◆ Exercise instructions ◆
Copy, from the material below, each line that contains the word "article".

◆ Record extracts ◆
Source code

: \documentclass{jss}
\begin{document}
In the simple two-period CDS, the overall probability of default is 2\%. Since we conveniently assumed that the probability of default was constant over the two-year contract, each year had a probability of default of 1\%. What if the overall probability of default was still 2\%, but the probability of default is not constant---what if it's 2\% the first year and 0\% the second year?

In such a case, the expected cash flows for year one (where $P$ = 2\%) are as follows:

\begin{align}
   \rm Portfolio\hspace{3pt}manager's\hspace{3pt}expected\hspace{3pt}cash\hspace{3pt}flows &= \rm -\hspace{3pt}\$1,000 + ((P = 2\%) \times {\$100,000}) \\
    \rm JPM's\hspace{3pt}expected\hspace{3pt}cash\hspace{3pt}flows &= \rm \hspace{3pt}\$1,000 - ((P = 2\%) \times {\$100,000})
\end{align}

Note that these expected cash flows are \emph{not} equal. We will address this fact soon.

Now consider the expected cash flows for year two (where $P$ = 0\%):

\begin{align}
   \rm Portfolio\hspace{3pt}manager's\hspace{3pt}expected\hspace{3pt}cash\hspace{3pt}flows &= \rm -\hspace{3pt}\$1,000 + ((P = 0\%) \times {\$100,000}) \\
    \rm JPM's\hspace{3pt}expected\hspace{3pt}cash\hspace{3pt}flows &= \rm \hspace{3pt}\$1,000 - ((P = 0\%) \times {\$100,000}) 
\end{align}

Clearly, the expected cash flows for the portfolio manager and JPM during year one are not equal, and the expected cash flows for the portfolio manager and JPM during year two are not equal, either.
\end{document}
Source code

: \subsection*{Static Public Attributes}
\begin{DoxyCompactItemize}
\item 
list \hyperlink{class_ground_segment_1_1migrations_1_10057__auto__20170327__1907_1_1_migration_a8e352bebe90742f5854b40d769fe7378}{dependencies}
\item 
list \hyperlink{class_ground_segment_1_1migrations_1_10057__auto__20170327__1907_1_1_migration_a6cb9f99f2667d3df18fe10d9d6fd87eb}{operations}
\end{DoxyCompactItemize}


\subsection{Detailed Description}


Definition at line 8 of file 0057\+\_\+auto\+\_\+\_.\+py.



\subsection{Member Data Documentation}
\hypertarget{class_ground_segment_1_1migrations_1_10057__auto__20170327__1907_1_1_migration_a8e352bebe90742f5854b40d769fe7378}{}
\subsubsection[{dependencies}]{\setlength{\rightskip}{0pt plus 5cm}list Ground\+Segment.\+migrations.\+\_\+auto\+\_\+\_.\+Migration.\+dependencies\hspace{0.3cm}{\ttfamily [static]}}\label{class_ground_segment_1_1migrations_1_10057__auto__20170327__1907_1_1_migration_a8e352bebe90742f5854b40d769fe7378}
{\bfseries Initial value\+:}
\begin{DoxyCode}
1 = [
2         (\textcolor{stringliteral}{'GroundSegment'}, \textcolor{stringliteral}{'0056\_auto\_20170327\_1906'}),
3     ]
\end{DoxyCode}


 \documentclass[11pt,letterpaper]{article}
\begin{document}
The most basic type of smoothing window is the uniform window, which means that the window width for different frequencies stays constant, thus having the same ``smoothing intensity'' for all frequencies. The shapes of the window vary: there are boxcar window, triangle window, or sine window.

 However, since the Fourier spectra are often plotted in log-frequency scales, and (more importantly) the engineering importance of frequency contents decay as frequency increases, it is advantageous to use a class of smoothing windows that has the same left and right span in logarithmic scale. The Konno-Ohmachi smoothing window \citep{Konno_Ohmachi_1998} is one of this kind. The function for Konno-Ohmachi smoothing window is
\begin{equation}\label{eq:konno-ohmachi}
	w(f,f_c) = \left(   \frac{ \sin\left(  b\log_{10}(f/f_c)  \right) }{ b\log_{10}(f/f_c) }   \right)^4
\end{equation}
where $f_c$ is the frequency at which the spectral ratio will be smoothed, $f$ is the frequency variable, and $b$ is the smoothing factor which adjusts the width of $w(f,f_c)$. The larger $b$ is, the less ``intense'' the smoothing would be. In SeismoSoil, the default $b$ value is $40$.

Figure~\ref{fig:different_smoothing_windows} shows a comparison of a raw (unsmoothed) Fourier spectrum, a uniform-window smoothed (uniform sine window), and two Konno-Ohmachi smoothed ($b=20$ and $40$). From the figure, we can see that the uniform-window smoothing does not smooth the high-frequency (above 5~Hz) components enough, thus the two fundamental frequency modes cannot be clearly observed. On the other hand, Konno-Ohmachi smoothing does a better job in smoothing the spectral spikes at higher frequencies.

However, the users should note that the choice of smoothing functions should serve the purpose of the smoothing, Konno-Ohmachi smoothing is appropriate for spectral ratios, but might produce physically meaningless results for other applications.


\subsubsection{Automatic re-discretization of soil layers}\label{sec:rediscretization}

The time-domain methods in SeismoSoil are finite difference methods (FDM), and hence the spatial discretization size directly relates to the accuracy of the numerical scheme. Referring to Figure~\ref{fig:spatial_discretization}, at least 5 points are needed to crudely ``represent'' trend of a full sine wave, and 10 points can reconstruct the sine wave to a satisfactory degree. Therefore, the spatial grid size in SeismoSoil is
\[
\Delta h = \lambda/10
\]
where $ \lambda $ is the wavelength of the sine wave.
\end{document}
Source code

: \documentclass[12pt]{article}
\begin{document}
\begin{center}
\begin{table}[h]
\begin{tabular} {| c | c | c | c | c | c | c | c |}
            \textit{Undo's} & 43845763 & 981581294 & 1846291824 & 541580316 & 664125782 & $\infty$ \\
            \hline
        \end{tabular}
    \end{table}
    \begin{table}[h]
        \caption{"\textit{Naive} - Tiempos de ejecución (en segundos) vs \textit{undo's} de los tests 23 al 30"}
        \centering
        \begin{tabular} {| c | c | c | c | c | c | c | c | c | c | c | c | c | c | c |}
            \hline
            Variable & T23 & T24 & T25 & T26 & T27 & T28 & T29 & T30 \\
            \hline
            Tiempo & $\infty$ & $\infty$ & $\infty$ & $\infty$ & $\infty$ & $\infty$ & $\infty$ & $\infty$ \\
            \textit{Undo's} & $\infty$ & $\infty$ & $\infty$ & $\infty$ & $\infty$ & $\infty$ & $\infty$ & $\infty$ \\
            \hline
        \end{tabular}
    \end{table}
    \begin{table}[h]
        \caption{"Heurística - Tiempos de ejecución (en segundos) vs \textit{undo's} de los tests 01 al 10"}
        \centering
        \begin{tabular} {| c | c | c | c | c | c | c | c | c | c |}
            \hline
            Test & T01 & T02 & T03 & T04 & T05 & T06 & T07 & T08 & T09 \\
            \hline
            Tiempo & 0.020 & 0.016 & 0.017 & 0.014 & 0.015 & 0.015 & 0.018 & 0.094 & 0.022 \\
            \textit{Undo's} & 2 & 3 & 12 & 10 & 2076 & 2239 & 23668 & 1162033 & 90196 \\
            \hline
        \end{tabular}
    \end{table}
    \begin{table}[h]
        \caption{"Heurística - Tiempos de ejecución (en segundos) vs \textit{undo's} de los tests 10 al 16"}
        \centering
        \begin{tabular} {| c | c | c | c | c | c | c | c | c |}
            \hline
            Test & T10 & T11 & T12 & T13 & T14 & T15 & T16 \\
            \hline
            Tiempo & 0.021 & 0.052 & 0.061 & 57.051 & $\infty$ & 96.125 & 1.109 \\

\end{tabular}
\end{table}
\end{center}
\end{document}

◆ Result of this exercise ◆
 \documentclass[11pt,letterpaper]{article}
: \documentclass[12pt]{article}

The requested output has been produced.